SI-0 Bi-Weekly Report from Technical Group (DC)
———————————————-
DC was not present and no report submitted.

SI-1 ATLAS Weekly Review and Plans (RJ)
—————————————
Some tidy-up of the LOCALGROUPDISK in ATLAS – more to be done later on.

SI-2 CMS Weekly Review and Plans (DC)
————————————-
DC was not present and no report submitted.

SI-3 LHCb Weekly Review and Plans (PC)
————————————–
No report submitted.

SI-4 Production Manager’s report (JC)
————————————-
No report submitted.

SI-5 Tier-1 Manager’s Report (AD)
———————————
– We are seeing high outbound packet loss over IPv6. Investigations ongoing.

– On Thursday 4th April, around half the containers (which run a job inside) restarted. This killed the job inside them, we do not understand the cause of this yet although it was on a particular subset of machines.

– gdss700 (LHCb) suffered a double disk drive failure on Friday 6th. It has been out of production since. We are having problems rebuilding it as there also appear to be disks with soft failures. We are trying to recover the ~8000 files that are not mirrored on Echo and will then decommission the machine. There was an action from the OSC last time relating to this so AD may write something.

SI-6 LCG Management Board Report of Issues (DB)
———————————————–
PC attended and circulated comments. AD noted section on security aspects – UK has been pushing the IAM rather than EGI check-in, e.g. IRIS.

SI-7 External Contexts (PC)
———————————
No report submitted.

REVIEW OF ACTIONS
=================

644.4: AD will progress capture of funds for Dirac with Mark Wilkinson. (Update: funding from DIRAC. AS has emailed Mark. They are now using it more heavily. Could use the money for tape, but have to be careful not to buy tape we won’t use. May be better charging later rather than during this FY? AD will now progress. 08/10/18 – Leicester are producing a PO for tapes and will send to AD to produce an invoice). Ongoing.

702.1: DC to identify an LZ presentation for GridPP42. Ongoing.

702.3: GR to Update is required to Table 20 to bring numbers in line with the returned JeS forms. Ongoing.

702.5: PC to draft a set of milestones for WP4. Ongoing.

702.6: PC & DB to add some additional text to bring things together (WP1c).

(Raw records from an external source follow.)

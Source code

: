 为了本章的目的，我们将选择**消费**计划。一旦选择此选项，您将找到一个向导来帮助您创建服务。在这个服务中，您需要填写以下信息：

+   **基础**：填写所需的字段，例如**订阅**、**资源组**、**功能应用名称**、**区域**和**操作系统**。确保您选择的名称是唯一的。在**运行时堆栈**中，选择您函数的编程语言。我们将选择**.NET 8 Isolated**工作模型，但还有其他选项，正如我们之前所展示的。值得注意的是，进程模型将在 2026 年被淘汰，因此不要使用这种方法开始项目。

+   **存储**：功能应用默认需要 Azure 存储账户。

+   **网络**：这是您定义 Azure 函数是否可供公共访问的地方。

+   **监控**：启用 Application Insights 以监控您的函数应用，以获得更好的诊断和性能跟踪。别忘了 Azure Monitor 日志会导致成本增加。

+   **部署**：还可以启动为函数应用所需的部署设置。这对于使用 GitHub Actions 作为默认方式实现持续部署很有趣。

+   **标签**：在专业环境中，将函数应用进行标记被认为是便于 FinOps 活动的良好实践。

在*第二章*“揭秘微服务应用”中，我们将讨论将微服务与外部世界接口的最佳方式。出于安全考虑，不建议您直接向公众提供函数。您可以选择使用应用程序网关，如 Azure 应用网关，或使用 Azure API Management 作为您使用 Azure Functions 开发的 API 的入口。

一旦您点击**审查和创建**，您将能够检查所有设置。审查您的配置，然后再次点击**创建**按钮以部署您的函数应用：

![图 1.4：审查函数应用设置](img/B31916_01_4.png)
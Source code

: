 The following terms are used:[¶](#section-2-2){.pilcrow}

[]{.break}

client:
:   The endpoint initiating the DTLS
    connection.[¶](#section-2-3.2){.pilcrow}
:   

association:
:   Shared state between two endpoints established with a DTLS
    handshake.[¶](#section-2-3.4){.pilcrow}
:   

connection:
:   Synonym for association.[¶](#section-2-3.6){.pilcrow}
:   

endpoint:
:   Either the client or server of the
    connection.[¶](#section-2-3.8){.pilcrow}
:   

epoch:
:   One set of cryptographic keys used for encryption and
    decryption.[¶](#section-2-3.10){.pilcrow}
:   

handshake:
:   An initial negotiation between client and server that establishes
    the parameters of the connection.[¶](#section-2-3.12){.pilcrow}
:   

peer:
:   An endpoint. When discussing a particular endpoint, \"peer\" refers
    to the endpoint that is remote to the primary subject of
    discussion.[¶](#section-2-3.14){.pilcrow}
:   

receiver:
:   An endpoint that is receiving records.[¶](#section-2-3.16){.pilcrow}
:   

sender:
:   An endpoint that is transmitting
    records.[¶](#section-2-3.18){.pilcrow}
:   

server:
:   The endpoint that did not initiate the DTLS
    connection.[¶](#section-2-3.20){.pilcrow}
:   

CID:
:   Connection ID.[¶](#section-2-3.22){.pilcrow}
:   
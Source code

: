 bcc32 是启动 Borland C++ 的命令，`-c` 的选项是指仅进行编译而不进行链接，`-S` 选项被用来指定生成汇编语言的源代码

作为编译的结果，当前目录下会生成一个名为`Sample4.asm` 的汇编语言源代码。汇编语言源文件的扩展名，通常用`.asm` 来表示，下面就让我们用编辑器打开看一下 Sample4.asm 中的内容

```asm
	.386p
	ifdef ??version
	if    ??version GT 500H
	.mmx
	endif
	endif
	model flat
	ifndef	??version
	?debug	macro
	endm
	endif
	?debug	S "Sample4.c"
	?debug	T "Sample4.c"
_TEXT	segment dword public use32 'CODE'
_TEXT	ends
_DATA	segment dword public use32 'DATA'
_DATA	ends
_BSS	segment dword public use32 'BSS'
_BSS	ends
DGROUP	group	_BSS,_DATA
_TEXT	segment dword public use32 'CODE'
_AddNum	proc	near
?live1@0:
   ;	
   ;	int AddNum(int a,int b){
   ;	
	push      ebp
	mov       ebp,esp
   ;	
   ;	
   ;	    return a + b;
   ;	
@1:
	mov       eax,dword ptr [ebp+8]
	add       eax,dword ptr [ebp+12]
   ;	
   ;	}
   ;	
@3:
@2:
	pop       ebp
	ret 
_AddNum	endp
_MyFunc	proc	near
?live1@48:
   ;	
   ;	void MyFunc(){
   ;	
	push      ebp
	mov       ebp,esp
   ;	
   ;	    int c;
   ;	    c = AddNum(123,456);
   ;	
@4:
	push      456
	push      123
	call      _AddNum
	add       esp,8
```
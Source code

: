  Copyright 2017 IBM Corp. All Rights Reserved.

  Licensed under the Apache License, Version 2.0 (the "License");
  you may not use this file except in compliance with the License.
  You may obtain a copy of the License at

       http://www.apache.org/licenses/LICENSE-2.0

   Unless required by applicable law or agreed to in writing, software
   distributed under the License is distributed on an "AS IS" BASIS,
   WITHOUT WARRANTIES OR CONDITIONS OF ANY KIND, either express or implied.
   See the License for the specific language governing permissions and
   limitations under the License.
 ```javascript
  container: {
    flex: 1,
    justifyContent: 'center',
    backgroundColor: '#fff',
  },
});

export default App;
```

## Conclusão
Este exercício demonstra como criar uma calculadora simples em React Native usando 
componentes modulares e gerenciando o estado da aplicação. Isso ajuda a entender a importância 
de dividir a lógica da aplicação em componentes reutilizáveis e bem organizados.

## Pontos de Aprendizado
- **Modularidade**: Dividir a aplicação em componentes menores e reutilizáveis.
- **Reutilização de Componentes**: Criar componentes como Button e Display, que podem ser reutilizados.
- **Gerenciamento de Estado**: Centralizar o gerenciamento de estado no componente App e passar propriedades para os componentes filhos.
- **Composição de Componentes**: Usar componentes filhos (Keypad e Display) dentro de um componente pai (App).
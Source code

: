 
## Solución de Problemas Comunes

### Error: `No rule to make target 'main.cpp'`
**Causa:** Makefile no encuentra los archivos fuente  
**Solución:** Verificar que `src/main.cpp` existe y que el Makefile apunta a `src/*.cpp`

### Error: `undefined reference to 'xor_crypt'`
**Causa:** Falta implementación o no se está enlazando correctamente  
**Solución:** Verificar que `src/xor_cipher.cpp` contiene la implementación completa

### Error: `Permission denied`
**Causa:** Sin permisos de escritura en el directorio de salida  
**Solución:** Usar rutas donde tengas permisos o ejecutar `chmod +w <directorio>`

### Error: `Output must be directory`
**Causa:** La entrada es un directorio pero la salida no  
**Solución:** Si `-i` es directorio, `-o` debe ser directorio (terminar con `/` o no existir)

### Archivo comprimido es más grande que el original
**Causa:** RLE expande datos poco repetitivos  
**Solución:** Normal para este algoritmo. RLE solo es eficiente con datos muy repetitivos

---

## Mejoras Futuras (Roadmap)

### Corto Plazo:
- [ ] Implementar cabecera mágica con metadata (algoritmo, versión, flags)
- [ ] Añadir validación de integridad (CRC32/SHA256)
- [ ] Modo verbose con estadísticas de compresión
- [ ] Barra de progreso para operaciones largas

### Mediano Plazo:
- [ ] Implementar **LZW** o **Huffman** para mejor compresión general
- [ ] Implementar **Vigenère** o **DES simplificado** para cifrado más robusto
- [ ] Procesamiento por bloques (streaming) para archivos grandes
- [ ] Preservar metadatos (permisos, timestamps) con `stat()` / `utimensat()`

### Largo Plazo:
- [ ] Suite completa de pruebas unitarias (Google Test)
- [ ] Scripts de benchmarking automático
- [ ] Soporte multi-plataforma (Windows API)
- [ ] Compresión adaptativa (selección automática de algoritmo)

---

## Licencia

Ongoing.

703.1: DC to provide figures for WP2 numbers.

703.2: AD will contact Darren (Tier-1), Tim (Atlas) and Katie (CMS) for Q4 reports.

ACTIONS AS OF 08.04.19
======================
644.4: AD will progress capture of funds for Dirac with Mark Wilkinson. (Update: funding from DIRAC. AS has emailed Mark. They are now using it more heavily. Could use the money for tape, but have to be careful not to buy tape we won’t use. May be better charging later rather than during this FY? AD will now progress. 08/10/18 – Leicester are producing a PO for tapes and will send to AD to produce an invoice). Ongoing.

702.1: DC to identify an LZ presentation for GridPP42. Ongoing.

702.3: GR to Update is required to Table 20 to bring numbers in line with the returned JeS forms. Ongoing.

702.5: PC to draft a set of milestones for WP4. Ongoing.

702.6: PC & DB to add some additional text to bring things together (WP1c). Ongoing.

703.1: DC to provide figures for WP2 numbers. Ongoing.

703.2: AD will contact Darren (Tier-1), Tim (Atlas) and Katie (CMS) for Q4 reports. Ongoing.

704.1: ALL should discuss with experiment reps to develop response for question 1 of the GridPP6 Response to the Panel.

704.2: AD to develop a response relating to WP4 work (question 1) of the GridPP6 Response to the Panel.

704.3: DB, RJ, AD and DC will work on question 3 of the GridPP6 Response to the Panel.

704.4: ALL should review and contribute to the GridPP6 Response to the Panel where appropriate.

704.5: DB will write a report for the OSC.